There have been at least four lighthouses named Chennai Lighthouse (சென்னை கலங்கரை விளக்கம்) or Madras Lighthouse, which face the Bay of Bengal on the east coast of the Indian subcontinent in Chennai, India.

The current lighthouse is a landmark on the Marina Beach, which was built by the East Coast Constructions and Industries in 1976, and opened in January 1977. It also houses an office of the meteorological department. On 16 November 2013, it was reopened to visitors. It is one of the few lighthouses in the world with an elevator. It is also the only lighthouse in India within the city limits. It is powered by a solar panel.

== Location ==
The lighthouse is located on Kamarajar Salai (Beach Road) opposite the office of the Director General of Tamil Nadu Police and All India Radio's Chennai station. The lighthouse marks the end of the promenade on the northern half of the Marina Beach. It is also the junction where Kamarajar Salai, Santhome High Road and Dr. Radhakrishnan Salai meet. The lighthouse and the surrounding areas are served by the Light House MRTS station located nearby on Dr.Radhakrishnan Salai .

== History ==
By the end of the 18th century, the Madras Presidency encompassed much of south India and also Ceylon. As its capital, the city of Madras served as the nerve centre of the sea trade controlled by the British East India Company. Ships approaching the shore of Madras after nightfall faced the risk of running aground on the shoals of Covelong (Kovalam) in the south and the sand-banks of Armagaon and Pulicat in the north.

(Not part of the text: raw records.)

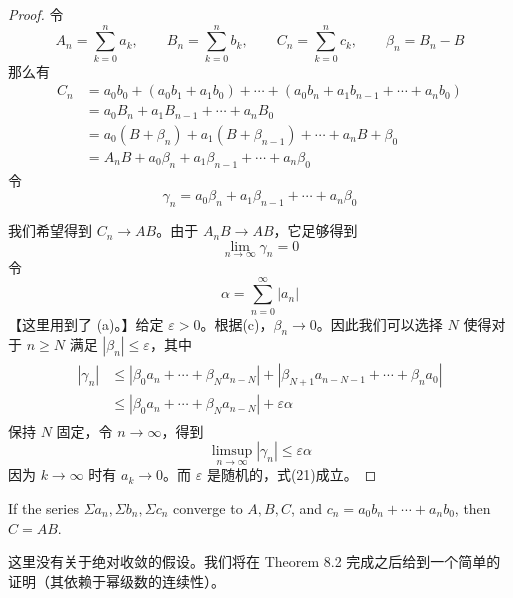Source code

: \documentclass[../poma-notes.tex]{subfiles}
\begin{document}
\begin{proof}
  令
  \[
    A_n = \sum_{k=0}^{n} a_k,\qquad B_n = \sum_{k=0}^{n} b_k,\qquad C_n = \sum_{k=0}^{n} c_k,\qquad \beta_n = B_n - B
  \]
  那么有
  \begin{equation*}
    \begin{split}
      C_n & = a_0 b_0 + (a_0 b_1 + a_1 b_0) + \cdots + (a_0 b_n + a_1 b_{n-1} + \cdots + a_n b_0) \\
      & = a_0 B_n + a_1 B_{n-1} + \cdots + a_n B_0 \\
      & = a_0 (B + \beta_n) + a_1 (B + \beta_{n-1}) + \cdots + a_n {B + \beta_0} \\
      & = A_n B + a_0 \beta_n + a_1 \beta_{n-1} + \cdots + a_n \beta_0
    \end{split}
  \end{equation*}
  令
  \[
    \gamma_n = a_0 \beta_n + a_1 \beta_{n-1} + \cdots + a_n \beta_0
  \]

  我们希望得到 $C_n \to AB$。由于 $A_n B \to AB$，它足够得到
  \begin{equation}
    \lim_{n\to\infty} \gamma_n = 0
  \end{equation}
  令
  \[
    \alpha = \sum_{n=0}^{\infty} |a_n|
  \]
  【这里用到了 (a)。】给定 $\varepsilon > 0$。根据(c)，$\beta_n \to 0$。因此我们可以选择 $N$ 使得对于 $n \ge N$ 满足
  $|\beta_n| \le \varepsilon$，其中
  \begin{align*}
    \begin{split}
      |\gamma_n| & \le |\beta_0 a_n + \cdots + \beta_N a_{n-N}| + |\beta_{N+1} a_{n-N-1} + \cdots + \beta_n a_0| \\
      & \le |\beta_0 a_n + \cdots + \beta_N a_{n-N}| + \varepsilon\alpha
    \end{split}
  \end{align*}
  保持 $N$ 固定，令 $n \to \infty$，得到
  \[
    \limsup_{n\to\infty} |\gamma_n| \le \varepsilon\alpha
  \]
  因为 $k \to \infty$ 时有 $a_k \to 0$。而 $\varepsilon$ 是随机的，式(21)成立。
\end{proof}

\begin{theorem}
  If the series $\Sigma a_n, \Sigma b_n, \Sigma c_n$ converge to $A, B, C$, and $c_n = a_0 b_n + \cdots + a_n b_0$, then $C = AB$.
\end{theorem}

这里没有关于绝对收敛的假设。我们将在 Theorem 8.2 完成之后给到一个简单的证明（其依赖于幂级数的连续性）。
\end{document}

The present lighthouse is the fourth lighthouse of Chennai. Before the end of the 18th century, when Madras was an open seashore, where goods were loaded and unloaded from boats, bonfire lit by fisherwomen was used to guide the menfolk to the shore. The arrangement of exhibiting light to assist British East India Company's vessels arriving at Madras and to enter the port during the 17th and 18th centuries is not known since no record is available. The first conventional lighthouse was proposed in 1795, the very year when the first census of the city was taken. In February 1795, maritime officials petitioned the British government to build a lighthouse at Fort St. George to serve as a navigational aid, allowing vessels to enter the open anchorage at all times. The request was approved and the steeple of St. Mary's Church was considered as the site for the new lighthouse. However, the proposal did not materialise due to opposition from the chaplains. Hence, the terrace of the officer's mess-cum-exchange building (the present day's Fort Museum) was chosen as the location for the new lighthouse, and the first lighthouse started functioning in 1796. It used a large oil-wick lantern to aid vessels approaching the port. Situated at 99 feet above sea level, it had 12 lamps fuelled by coconut oil. Small country mirrors were used as reflectors. The beam emanating from the lamp swept the sea as far as 25 miles from the shore. Signals were exchanged with the lighthouse by merchants on the ship, who would conduct all the transactions later in the Public Exchange Hall downstairs, which served as a meeting point for brokers, merchants, and commanders of ships. The first lighthouse functioned till 1841.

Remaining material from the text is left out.